The euro ground lower in the European morning to trade as weak as $1.0734, compared with two month highs above $1.08 hit last week.
That came as bond market investors swapped French debt for the perceived safety of Germany and in spite of a strong batch of German industrial data which added to signs of an improving euro zone economy.
"I think there was just a load of position adjustment this morning," said Jane Foley, a strategist with Rabobank in London.
"There has been a lot of talk about the strong data in Europe but the other backdrop is the politics. A few weeks ago, the market was convinced (conservative presidential candidate Francois) Fillon would win and that certainty has evaporated."
A source close to Fillon said he would launch a fightback later on Monday against the fake-job scandal that has threatened to engulf his campaign.
Polls show the 62 year-old former prime minister has lost his status as favourite to win the presidency to centrist Emmanuel Macron, and that far-right leader Marine Le Pen - the chief risk for markets - has also gained ground.
Equity markets, and the overall strength of U.S. economic data, continue to back the bullish dollar calls that dominated at the end of last year.
But a lack of detail on expected pro-dollar tax and spending initiatives, combined with concern over the Trump White House's attitude to the dollar and global trade and security, has kept the currency retreating.
"I'd like to hope that we naturally go back to buying the dollar, that seems the logical argument underneath it all," said Richard Benson, co-head of portfolio management with currency fund Millennium Global in London.
"At some point, equities in the U.S. should drag yields higher.
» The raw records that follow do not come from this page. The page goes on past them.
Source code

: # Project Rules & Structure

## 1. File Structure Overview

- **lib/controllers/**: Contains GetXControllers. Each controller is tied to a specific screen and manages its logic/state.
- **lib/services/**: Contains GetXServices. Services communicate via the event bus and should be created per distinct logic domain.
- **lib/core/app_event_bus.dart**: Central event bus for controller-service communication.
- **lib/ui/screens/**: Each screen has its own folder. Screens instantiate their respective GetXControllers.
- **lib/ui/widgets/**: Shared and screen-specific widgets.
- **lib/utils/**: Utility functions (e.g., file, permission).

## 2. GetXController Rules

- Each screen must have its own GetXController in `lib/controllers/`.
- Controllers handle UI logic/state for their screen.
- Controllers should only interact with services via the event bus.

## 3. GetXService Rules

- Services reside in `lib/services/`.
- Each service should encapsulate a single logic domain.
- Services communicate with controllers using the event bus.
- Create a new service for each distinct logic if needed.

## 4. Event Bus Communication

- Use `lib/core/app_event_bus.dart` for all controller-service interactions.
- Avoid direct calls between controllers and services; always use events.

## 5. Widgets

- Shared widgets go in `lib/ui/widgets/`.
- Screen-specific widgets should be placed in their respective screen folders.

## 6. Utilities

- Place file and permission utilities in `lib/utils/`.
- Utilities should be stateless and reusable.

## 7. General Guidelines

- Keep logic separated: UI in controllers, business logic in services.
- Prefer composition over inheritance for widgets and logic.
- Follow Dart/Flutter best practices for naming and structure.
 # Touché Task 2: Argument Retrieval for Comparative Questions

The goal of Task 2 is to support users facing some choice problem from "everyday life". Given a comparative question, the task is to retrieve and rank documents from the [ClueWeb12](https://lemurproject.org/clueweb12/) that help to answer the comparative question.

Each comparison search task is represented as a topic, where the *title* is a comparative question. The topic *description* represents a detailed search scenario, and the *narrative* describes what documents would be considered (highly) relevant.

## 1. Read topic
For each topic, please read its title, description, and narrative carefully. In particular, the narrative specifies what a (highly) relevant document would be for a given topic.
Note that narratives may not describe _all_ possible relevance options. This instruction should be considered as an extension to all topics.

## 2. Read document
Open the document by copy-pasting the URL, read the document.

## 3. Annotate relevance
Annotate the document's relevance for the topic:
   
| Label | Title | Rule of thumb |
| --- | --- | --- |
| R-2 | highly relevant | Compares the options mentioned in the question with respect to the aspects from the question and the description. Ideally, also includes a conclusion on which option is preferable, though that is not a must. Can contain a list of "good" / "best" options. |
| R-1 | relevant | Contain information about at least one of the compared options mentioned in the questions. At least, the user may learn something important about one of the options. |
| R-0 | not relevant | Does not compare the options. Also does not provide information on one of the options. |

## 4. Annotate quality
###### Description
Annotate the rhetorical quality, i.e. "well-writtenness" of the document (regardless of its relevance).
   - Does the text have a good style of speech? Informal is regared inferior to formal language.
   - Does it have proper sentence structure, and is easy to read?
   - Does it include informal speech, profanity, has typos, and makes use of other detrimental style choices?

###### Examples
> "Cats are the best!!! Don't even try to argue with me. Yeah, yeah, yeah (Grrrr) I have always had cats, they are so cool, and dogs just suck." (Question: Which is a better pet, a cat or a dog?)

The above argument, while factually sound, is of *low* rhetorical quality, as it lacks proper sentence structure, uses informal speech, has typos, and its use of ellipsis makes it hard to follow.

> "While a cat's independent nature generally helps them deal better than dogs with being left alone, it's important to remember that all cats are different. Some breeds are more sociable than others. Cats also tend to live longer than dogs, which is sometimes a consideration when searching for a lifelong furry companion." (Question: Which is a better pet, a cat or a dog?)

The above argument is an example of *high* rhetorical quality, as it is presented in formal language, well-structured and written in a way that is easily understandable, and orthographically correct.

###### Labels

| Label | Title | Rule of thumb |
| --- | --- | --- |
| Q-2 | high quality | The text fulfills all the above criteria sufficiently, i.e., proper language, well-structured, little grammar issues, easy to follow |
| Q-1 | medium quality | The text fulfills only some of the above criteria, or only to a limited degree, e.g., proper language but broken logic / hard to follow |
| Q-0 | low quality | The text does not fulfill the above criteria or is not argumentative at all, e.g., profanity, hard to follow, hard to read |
The market is really just looking for another story."
Signs of more inflation and better growth in Europe have helped to cool any further selling of the euro, although against that there are the worries of populist challenges in a series of elections this year.
On Sunday Le Pen began her bid to be elected president in May, promising she alone could protect the French against Islamist militants and globalisation.
German industrial orders saw the biggest monthly increase in around 2 1/2 years in December, data on Monday showed.
Speculators trimmed their bullish dollar bets for a fourth straight week through Jan. 31, with net long positions falling to their lowest since late October, according to data from the Commodity Futures Trading Commission released on Friday and calculations by Reuters.